I don't know anything about your intended use/design, but network storage
is always an option. I quite successfully connect to other computers on
my pi to store extra materials if I need additional backups, including
copies of the sd card image for booting the pi, and although the access
isn't exactly lightning fast, it's plenty fast enough for most purposes.

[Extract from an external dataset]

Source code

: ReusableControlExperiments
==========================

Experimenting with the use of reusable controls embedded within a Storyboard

Assuming the pis aren't going to be out in the field or something, there's
nothing preventing you from using a file system mounted on the pi that
physically exists on another system elsewhere on the network, but if it
comes to that, there's plenty of thumb drives, external hds, and various
other devices that plug in via usb that will work just as well. I had
multiple external hds plugged into my pi via the usb ports, and there was
no issues whatsoever with them. I had an 80GB IDE drive in an external
case plugged in via usb, and I had another drive that was a 500GB SATA
drive in an external case also connected to the pi via usb, and
transferring files from pi to drive or indeed from disk a to disk b worked
perfectly well. It took time due to the limitations of usb transfer
rates, but it worked with no trouble. mounting network shares works too.
I used to transfer files to my wife's windows machine this way.

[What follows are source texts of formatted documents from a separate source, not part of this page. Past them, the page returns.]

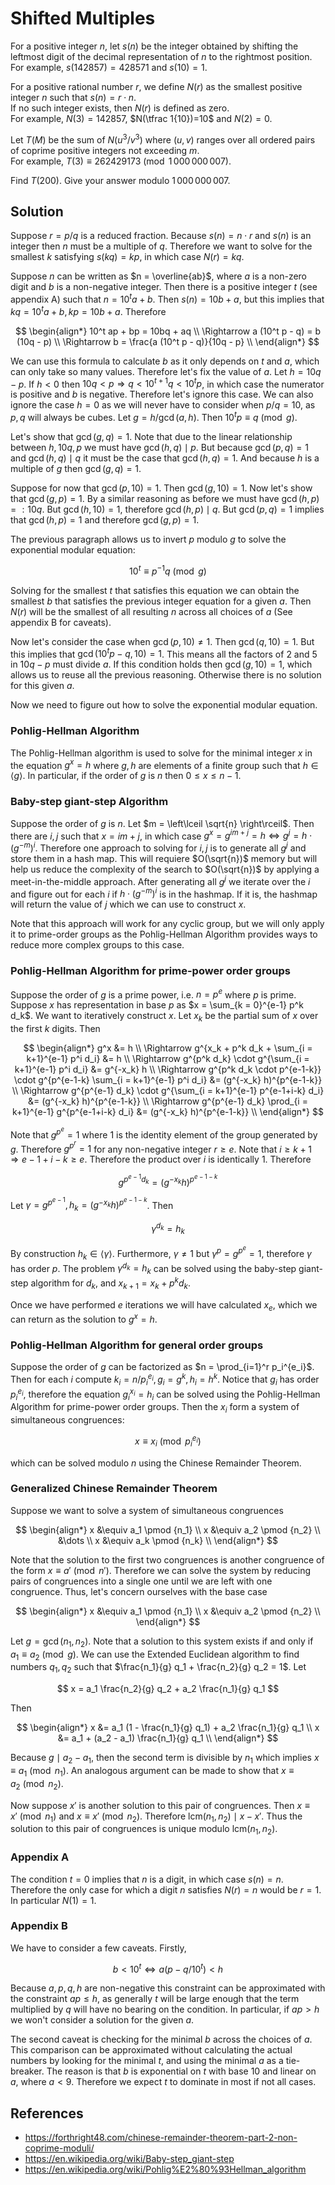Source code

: # Shifted Multiples


For a positive integer $n$, let $s(n)$ be the integer obtained by shifting the leftmost digit of the decimal representation of $n$ to the rightmost position.<br />
For example, $s(142857)=428571$ and $s(10)=1$.


For a positive rational number $r$, we define $N(r)$ as the smallest positive integer $n$ such that $s(n)=r\cdot n$.<br />
If no such integer exists, then $N(r)$ is defined as zero.<br />
For example, $N(3)=142857$, $N(\tfrac 1{10})=10$ and $N(2) = 0$.

Let $T(M)$ be the sum of $N(u^3/v^3)$ where $(u,v)$ ranges over all ordered pairs of coprime positive integers not exceeding $m$.<br />
For example, $T(3)\equiv 262429173 \pmod {1\,000\,000\,007}$.


Find $T(200)$. Give your answer modulo $1\,000\,000\,007$. 

## Solution

Suppose $r = p/q$ is a reduced fraction. Because $s(n) = n \cdot r$ and $s(n)$ is an integer then $n$ must be a multiple of $q$. Therefore we want to solve for the smallest $k$ satisfying $s(kq) = kp$, in which case $N(r) = kq$.

Suppose $n$ can be written as $n = \overline{ab}$, where $a$ is a non-zero digit and $b$ is a non-negative integer. Then there is a positive integer $t$ (see appendix A) such that $n = 10^t a + b$. Then $s(n) = 10b + a$, but this implies that $kq = 10^t a + b, kp = 10b + a$. Therefore

$$
\begin{align*}
10^t ap + bp = 10bq + aq \\
\Rightarrow a (10^t p - q) = b (10q - p) \\
\Rightarrow b = \frac{a (10^t p - q)}{10q - p} \\
\end{align*}
$$

We can use this formula to calculate $b$ as it only depends on $t$ and $a$, which can only take so many values. Therefore let's fix the value of $a$. Let $h = 10q - p$. If $h < 0$ then $10q \lt p \Rightarrow q \lt 10^{t+1}q \lt 10^tp$, in which case the numerator is positive and $b$ is negative. Therefore let's ignore this case. We can also ignore the case $h = 0$ as we will never have to consider when $p/q = 10$, as $p, q$ will always be cubes. Let $g = h / \gcd(a, h)$. Then $10^t p \equiv q \pmod g$.

Let's show that $\gcd(g, q) = 1$. Note that due to the linear relationship between $h, 10q, p$ we must have $\gcd(h, q) \mid p$. But because $\gcd(p, q) = 1$ and $\gcd(h, q) \mid q$ it must be the case that $\gcd(h, q) = 1$. And because $h$ is a multiple of $g$ then $\gcd(g, q) = 1$.

Suppose for now that $\gcd(p, 10) = 1$. Then $\gcd(g, 10) = 1$. Now let's show that $\gcd(g, p) = 1$. By a similar reasoning as before we must have $\gcd(h, p) =: 10q$. But $\gcd(h, 10) = 1$, therefore $\gcd(h, p) \mid q$. But $\gcd(p, q) = 1$ implies that $\gcd(h, p) = 1$ and therefore $\gcd(g, p) = 1$.

The previous paragraph allows us to invert $p$ modulo $g$ to solve the exponential modular equation:

$$
10^t \equiv p^{-1} q \pmod g
$$

Solving for the smallest $t$ that satisfies this equation we can obtain the smallest $b$ that satisfies the previous integer equation for a given $a$. Then $N(r)$ will be the smallest of all resulting $n$ across all choices of $a$ (See appendix B for caveats).

Now let's consider the case when $\gcd(p, 10) \not= 1$. Then $\gcd(q, 10) = 1$. But this implies that $\gcd(10^t p - q, 10) = 1$. This means all the factors of $2$ and $5$ in $10q - p$ must divide $a$. If this condition holds then $\gcd(g, 10) = 1$, which allows us to reuse all the previous reasoning. Otherwise there is no solution for this given $a$.

Now we need to figure out how to solve the exponential modular equation.

### Pohlig-Hellman Algorithm

The Pohlig-Hellman algorithm is used to solve for the minimal integer $x$ in the equation $g^x = h$ where $g, h$ are elements of a finite group such that $h \in \langle g \rangle$. In particular, if the order of $g$ is $n$ then $0 \le x \le n-1$.

### Baby-step giant-step Algorithm

Suppose the order of $g$ is $n$. Let $m = \left\lceil \sqrt{n} \right\rceil$. Then there are $i, j$ such that $x = im + j$, in which case $g^x = g^{im + j} = h \iff g^j = h \cdot (g^{-m})^i$. Therefore one approach to solving for $i, j$ is to generate all $g^j$ and store them in a hash map. This will requiere $O(\sqrt{n})$ memory but will help us reduce the complexity of the search to $O(\sqrt{n})$ by applying a meet-in-the-middle approach. After generating all $g^j$ we iterate over the $i$ and figure out for each $i$ if $h \cdot (g^{-m})^i$ is in the hashmap. If it is, the hashmap will return the value of $j$ which we can use to construct $x$.

Note that this approach will work for any cyclic group, but we will only apply it to prime-order groups as the Pohlig-Hellman Algorithm provides ways to reduce more complex groups to this case.

### Pohlig-Hellman Algorithm for prime-power order groups

Suppose the order of $g$ is a prime power, i.e. $n = p^e$ where $p$ is prime. Suppose $x$ has representation in base $p$ as $x = \sum_{k = 0}^{e-1} p^k d_k$. We want to iteratively construct $x$. Let $x_k$ be the partial sum of $x$ over the first $k$ digits. Then

$$
\begin{align*}
g^x &= h \\
\Rightarrow g^{x_k + p^k d_k + \sum_{i = k+1}^{e-1} p^i d_i} &= h \\
\Rightarrow g^{p^k d_k} \cdot g^{\sum_{i = k+1}^{e-1} p^i d_i} &= g^{-x_k} h \\
\Rightarrow g^{p^k d_k \cdot p^{e-1-k}} \cdot g^{p^{e-1-k} \sum_{i = k+1}^{e-1} p^i d_i} &= (g^{-x_k} h)^{p^{e-1-k}} \\
\Rightarrow g^{p^{e-1} d_k} \cdot g^{\sum_{i = k+1}^{e-1} p^{e-1+i-k} d_i} &= (g^{-x_k} h)^{p^{e-1-k}} \\
\Rightarrow g^{p^{e-1} d_k} \prod_{i = k+1}^{e-1} g^{p^{e-1+i-k} d_i} &= (g^{-x_k} h)^{p^{e-1-k}} \\
\end{align*}
$$

Note that $g^{p^e} = 1$ where $1$ is the identity element of the group generated by $g$. Therefore $g^{p^r} = 1$ for any non-negative integer $r \ge e$. Note that $i \ge k + 1 \Rightarrow e - 1 + i - k \ge e$. Therefore the product over $i$ is identically $1$. Therefore

$$
g^{p^{e-1} d_k} = (g^{-x_k} h)^{p^{e-1-k}}
$$

Let $\gamma = g^{p^{e-1}}, h_k = (g^{-x_k} h)^{p^{e-1-k}}$. Then

$$
\gamma^{d_k} = h_k
$$

By construction $h_k \in \langle \gamma \rangle$. Furthermore, $\gamma \not= 1$ but $\gamma^p = g^{p^e} = 1$, therefore $\gamma$ has order $p$. The problem $\gamma^{d_k} = h_k$ can be solved using the baby-step giant-step algorithm for $d_k$, and $x_{k+1} = x_k + p^k d_k$.

Once we have performed $e$ iterations we will have calculated $x_e$, which we can return as the solution to $g^x = h$.

### Pohlig-Hellman Algorithm for general order groups

Suppose the order of $g$ can be factorized as $n = \prod_{i=1}^r p_i^{e_i}$. Then for each $i$ compute $k_i = n / p_i^{e_i}, g_i = g^k, h_i = h^k$. Notice that $g_i$ has order $p_i^{e_i}$, therefore the equation $g_i^{x_i} = h_i$ can be solved using the Pohlig-Hellman Algorithm for prime-power order groups. Then the $x_i$ form a system of simultaneous congruences:

$$
x \equiv x_i \pmod {p_i^{e_i}}
$$

which can be solved modulo $n$ using the Chinese Remainder Theorem.

### Generalized Chinese Remainder Theorem

Suppose we want to solve a system of simultaneous congruences

$$
\begin{align*}
x &\equiv a_1 \pmod {n_1} \\
x &\equiv a_2 \pmod {n_2} \\
&\dots \\
x &\equiv a_k \pmod {n_k} \\
\end{align*}
$$

Note that the solution to the first two congruences is another congruence of the form $x \equiv a' \pmod {n'}$. Therefore we can solve the system by reducing pairs of congruences into a single one until we are left with one congruence. Thus, let's concern ourselves with the base case

$$
\begin{align*}
x &\equiv a_1 \pmod {n_1} \\
x &\equiv a_2 \pmod {n_2} \\
\end{align*}
$$

Let $g = \gcd(n_1, n_2)$. Note that a solution to this system exists if and only if $a_1 \equiv a_2 \pmod g$. We can use the Extended Euclidean algorithm to find numbers $q_1, q_2$ such that $\frac{n_1}{g} q_1 + \frac{n_2}{g} q_2 = 1$. Let

$$
x = a_1 \frac{n_2}{g} q_2 + a_2 \frac{n_1}{g} q_1
$$

Then

$$
\begin{align*}
x &= a_1 (1 - \frac{n_1}{g} q_1) + a_2 \frac{n_1}{g} q_1 \\
x &= a_1 + (a_2 - a_1) \frac{n_1}{g} q_1 \\
\end{align*}
$$

Because $g \mid a_2 - a_1$, then the second term is divisible by $n_1$ which implies $x \equiv a_1 \pmod {n_1}$. An analogous argument can be made to show that $x \equiv a_2 \pmod {n_2}$.

Now suppose $x'$ is another solution to this pair of congruences. Then $x \equiv x' \pmod {n_1}$ and $x \equiv x' \pmod {n_2}$. Therefore $\text{lcm}(n_1, n_2) \mid x - x'$. Thus the solution to this pair of congruences is unique modulo $\text{lcm}(n_1, n_2)$.

### Appendix A

The condition $t = 0$ implies that $n$ is a digit, in which case $s(n) = n$. Therefore the only case for which a digit $n$ satisfies $N(r) = n$ would be $r = 1$. In particular $N(1) = 1$.

### Appendix B

We have to consider a few caveats. Firstly,

$$
b \lt 10^t \iff a(p - q/10^t) \lt h
$$

Because $a, p, q, h$ are non-negative this constraint can be approximated with the constraint $ap \le h$, as generally $t$ will be large enough that the term multiplied by $q$ will have no bearing on the condition. In particular, if $ap \gt h$ we won't consider a solution for the given $a$.

The second caveat is checking for the minimal $b$ across the choices of $a$. This comparison can be approximated without calculating the actual numbers by looking for the minimal $t$, and using the minimal $a$ as a tie-breaker. The reason is that $b$ is exponential on $t$ with base $10$ and linear on $a$, where $a \lt 9$. Therefore we expect $t$ to dominate in most if not all cases.

## References
- https://forthright48.com/chinese-remainder-theorem-part-2-non-coprime-moduli/
- https://en.wikipedia.org/wiki/Baby-step_giant-step
- https://en.wikipedia.org/wiki/Pohlig%E2%80%93Hellman_algorithm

Post by Andreas BergerPost by Marco van de VoortI agree. Most of our RPis are actually running Debian, but in extremis
it's always possible to roll back to Raspbian as a baseline
configuration.
There are of course other small boards: Olimex, Odroid and now Asus.
However RPi does offer a fairly flexible and cost-effective range, and
unless the OP is considering shipping hundreds rather than 10s of boards
I suggest that getting onto both the Linux learning curve and one for
minority hardware is quite simply not cost-effective.
The problem is that rpi has no fast storage interface (like SATA), some of
the more expensive orangepis have sata. (though I'm not entirely sure if it
is not bridged via usb)
Storage is one of the factors the HW developers mentioned. The system
using the Pi will be doing a LOT of information logging. I personally
don't know if it is a factor since all log info in coming in on a 10MBit
ethernet so it shouldn't overload the file system. We have a project
using a Blackfin that save data (in similar proportions) on a SDCard.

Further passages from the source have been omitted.